→ **PROBLEM DESCRIPTION**
Find all lines below containing the string "rutas" and return them.

→ **DATA**

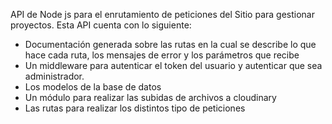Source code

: API de Node js para el enrutamiento de peticiones del Sitio para gestionar proyectos.
Esta API cuenta con lo siguiente:
- Documentación generada sobre las rutas en  la cual se describe lo que hace cada ruta, los mensajes de error y los parámetros que             recibe 
- Un middleware para autenticar el token del usuario y autenticar que sea administrador.
- Los modelos de la base de datos
- Un módulo para realizar las subidas de archivos a cloudinary
- Las rutas para realizar los distintos tipo de peticiones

→ **OUTPUT**
- Documentación generada sobre las rutas en  la cual se describe lo que hace cada ruta, los mensajes de error y los parámetros que             recibe 
- Las rutas para realizar los distintos tipo de peticiones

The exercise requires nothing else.